My fields of interest essentially encompass the history of modern philosophical thought (17th and 18th centuries) and the philosophy of art and aesthetics, from the 18th century to the present. My research subjects can be grouped into four themes.

  1. The first - and the most important in my past work - concerns the reconstruction of the main issues in 18th-century philosophical aesthetics. My initial university studies focused largely on the role of aesthetics in Kantian philosophy and the German Aufklärung; I then expanded my analysis to include the French, English and Scottish Enlightenment. Among the questions that interest me in this context are the birth of a specific philosophical discourse on art in the 18th century; the nature of aesthetic experience and critical judgment; the relationships between ethics and aesthetics; the relationships between passions and artistic experience; the status of fiction; models for explaining invention and creativity; the explanation of paradoxical emotions; and theories of tragic emotion.
  1. A second research theme concerns the problem of affectivity in modern philosophy and, in particular, the issue of the role of intersubjectivity in the engenderment and communication of passions. To study this question so obviously neglected by historians of the philosophical theories of passions, I start from the "model" of sympathy developed by David Hume and Adam Smith, to inventory the different philosophical explanations of passional life, from Spinoza to Rousseau, and examine their ethical and aesthetic implications.

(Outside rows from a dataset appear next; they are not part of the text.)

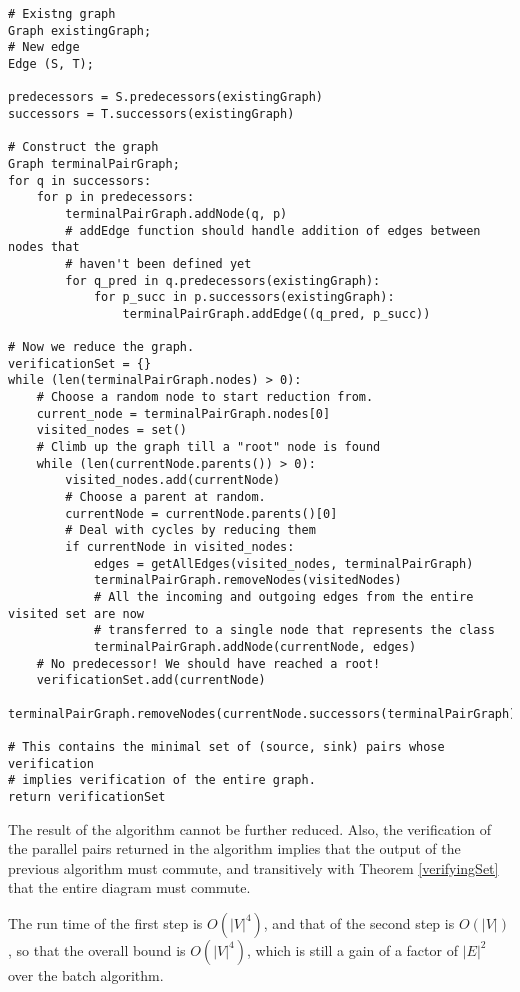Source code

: \documentclass[runningheads]{llncs}
\begin{document}
\begin{verbatim}
# Existng graph
Graph existingGraph;
# New edge
Edge (S, T);

predecessors = S.predecessors(existingGraph)
successors = T.successors(existingGraph)

# Construct the graph
Graph terminalPairGraph;
for q in successors:
    for p in predecessors:
        terminalPairGraph.addNode(q, p)
        # addEdge function should handle addition of edges between nodes that 
        # haven't been defined yet
        for q_pred in q.predecessors(existingGraph):
            for p_succ in p.successors(existingGraph):
                terminalPairGraph.addEdge((q_pred, p_succ))

# Now we reduce the graph.
verificationSet = {}
while (len(terminalPairGraph.nodes) > 0):
    # Choose a random node to start reduction from.
    current_node = terminalPairGraph.nodes[0]
    visited_nodes = set()
    # Climb up the graph till a "root" node is found
    while (len(currentNode.parents()) > 0):
        visited_nodes.add(currentNode)
        # Choose a parent at random.
        currentNode = currentNode.parents()[0]
        # Deal with cycles by reducing them
        if currentNode in visited_nodes:
            edges = getAllEdges(visited_nodes, terminalPairGraph)
            terminalPairGraph.removeNodes(visitedNodes)
            # All the incoming and outgoing edges from the entire visited set are now 
            # transferred to a single node that represents the class
            terminalPairGraph.addNode(currentNode, edges)
    # No predecessor! We should have reached a root!
    verificationSet.add(currentNode)
    terminalPairGraph.removeNodes(currentNode.successors(terminalPairGraph)

# This contains the minimal set of (source, sink) pairs whose verification 
# implies verification of the entire graph. 
return verificationSet

\end{verbatim}

The result of the algorithm cannot be further reduced. Also, the verification of the parallel pairs returned in the algorithm implies that the output of the previous algorithm must commute, and transitively with Theorem \ref{verifyingSet} that the entire diagram must commute.

The run time of the first step is $O(|V|^4)$, and that of the second step is $O(|V|)$, so that the overall bound is $O(|V|^4)$, which is still a gain of a factor of $|E|^2$ over the batch algorithm.
\end{document}
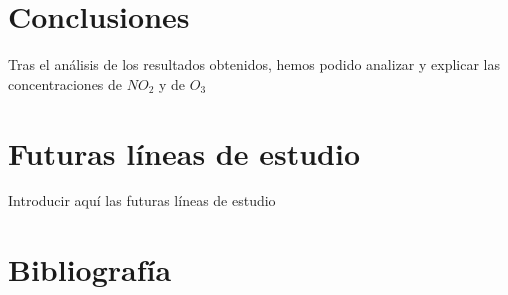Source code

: \documentclass[12pt]{article}
\begin{document}
\newpage

\section{Conclusiones}

Tras el análisis de los resultados obtenidos, hemos podido analizar y explicar las concentraciones de $NO_{2}$ y de $O_{3}$ 

\newpage

\section{Futuras líneas de estudio}

Introducir aquí las futuras líneas de estudio

\newpage

\section{Bibliografía}
\end{document}
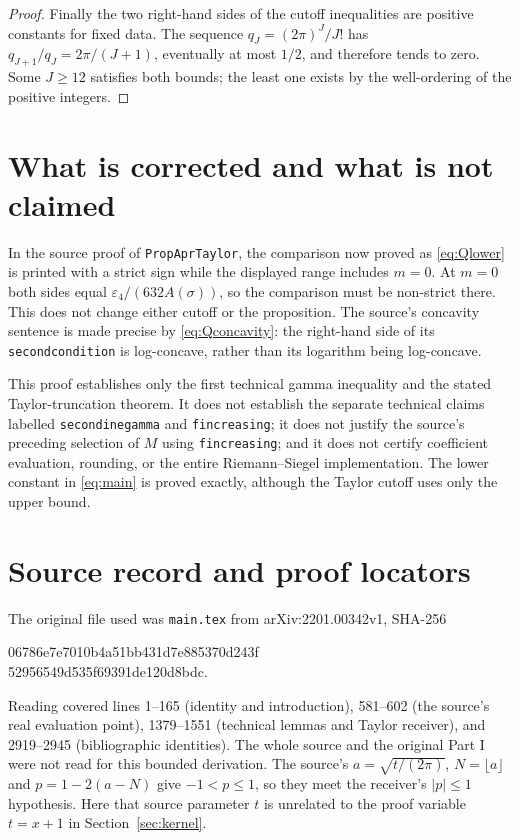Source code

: \documentclass[11pt]{article}
\newcommand{\eps}{\varepsilon}
\begin{document}
\begin{proof}
Finally the two right-hand sides of the cutoff inequalities are
positive constants for fixed data. The sequence $q_J=(2\pi)^J/J!$
has $q_{J+1}/q_J=2\pi/(J+1)$, eventually at most $1/2$, and
therefore tends to zero. Some $J\ge12$ satisfies both bounds;
the least one exists by the well-ordering of the positive integers.
\end{proof}

\section{What is corrected and what is not claimed}\label{sec:limits}
In the source proof of \texttt{PropAprTaylor}, the comparison now
proved as \eqref{eq:Qlower} is printed with a strict sign while the
displayed range includes $m=0$. At $m=0$ both sides equal
$\eps_4/(632A(\sigma))$, so the comparison must be non-strict
there. This does not change either cutoff or the proposition.
The source's concavity sentence is made precise by
\eqref{eq:Qconcavity}: the right-hand side of its
\texttt{secondcondition} is log-concave, rather than its logarithm
being log-concave.

This proof establishes only the first technical gamma inequality
and the stated Taylor-truncation theorem. It does not establish
the separate technical claims labelled \texttt{secondinegamma}
and \texttt{fincreasing}; it does not justify the source's preceding
selection of $M$ using \texttt{fincreasing}; and it does not certify
coefficient evaluation, rounding, or the entire Riemann--Siegel
implementation. The lower constant in \eqref{eq:main} is proved
exactly, although the Taylor cutoff uses only the upper bound.

\section*{Source record and proof locators}
The original file used was \texttt{main.tex} from
arXiv:2201.00342v1, SHA-256
\begin{center}\small\ttfamily
06786e7e7010b4a51bb431d7e885370d243f\\
52956549d535f69391de120d8bdc.
\end{center}
Reading covered lines 1--165 (identity and introduction),
581--602 (the source's real evaluation point),
1379--1551 (technical lemmas and Taylor receiver), and
2919--2945 (bibliographic identities). The whole source and the
original Part I were not read for this bounded derivation.
The source's $a=\sqrt{t/(2\pi)}$, $N=\lfloor a\rfloor$ and
$p=1-2(a-N)$ give $-1<p\le1$, so they meet the receiver's
$|p|\le1$ hypothesis. Here that source parameter $t$ is unrelated
to the proof variable $t=x+1$ in Section~\ref{sec:kernel}.
\end{document}
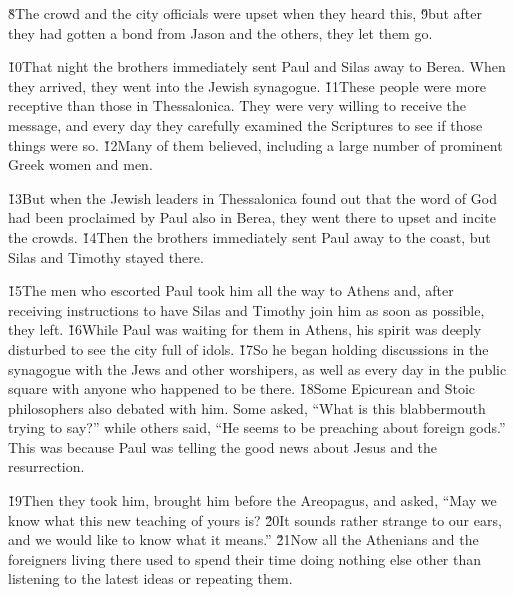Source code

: \v{8}The crowd and the city officials were upset when they heard this, \v{9}but after they had gotten a bond from Jason and the others, they let them go.

\v{10}That night the brothers immediately sent Paul and Silas away to Berea. When they arrived, they went into the Jewish synagogue. \v{11}These people were more receptive than those in Thessalonica. They were very willing to receive the message, and every day they carefully examined the Scriptures to see if those things were so. \v{12}Many of them believed, including a large number of prominent Greek women and men.

\v{13}But when the Jewish leaders in Thessalonica found out that the word of God had been proclaimed by Paul also in Berea, they went there to upset and incite the crowds. \v{14}Then the brothers immediately sent Paul away to the coast, but Silas and Timothy stayed there.

\v{15}The men who escorted Paul took him all the way to Athens and, after receiving instructions to have Silas and Timothy join him as soon as possible, they left. \v{16}While Paul was waiting for them in Athens, his spirit was deeply disturbed to see the city full of idols. \v{17}So he began holding discussions in the synagogue with the Jews and other worshipers, as well as every day in the public square with anyone who happened to be there. \v{18}Some Epicurean and Stoic philosophers also debated with him. Some asked, ``What is this blabbermouth trying to say?'' while others said, ``He seems to be preaching about foreign gods.'' This was because Paul was telling the good news about Jesus and the resurrection.

\v{19}Then they took him, brought him before the Areopagus, and asked, ``May we know what this new teaching of yours is? \v{20}It sounds rather strange to our ears, and we would like to know what it means.'' \v{21}Now all the Athenians and the foreigners living there used to spend their time doing nothing else other than listening to the latest ideas or repeating them.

  1. I am also interested in the use of fictions in philosophical discourse. I study the rich and diversified use that classical and Enlightenment philosophers make of experiences of thought, of epistemological fictions and fictional and rhetorical devices in discourses aimed at producing truth.
  1. Lastly, I have undertaken research that should lead, with the collaboration of my colleagues, to the publication and annotation of a selection of major philosophical texts by certain members of the "speculative philosophy" class of the Berlin Academy, including Johann Georg Sulzer and Jean Bernard Merian. Halfway between Leibnizianism and empiricism, the debates of the Berlin Academy, between 1748 and 1780, are an ideal laboratory for following the transformation of the key issues in the philosophical thought of the Enlightenment on the nature of knowledge, representation, action, feelings, etc.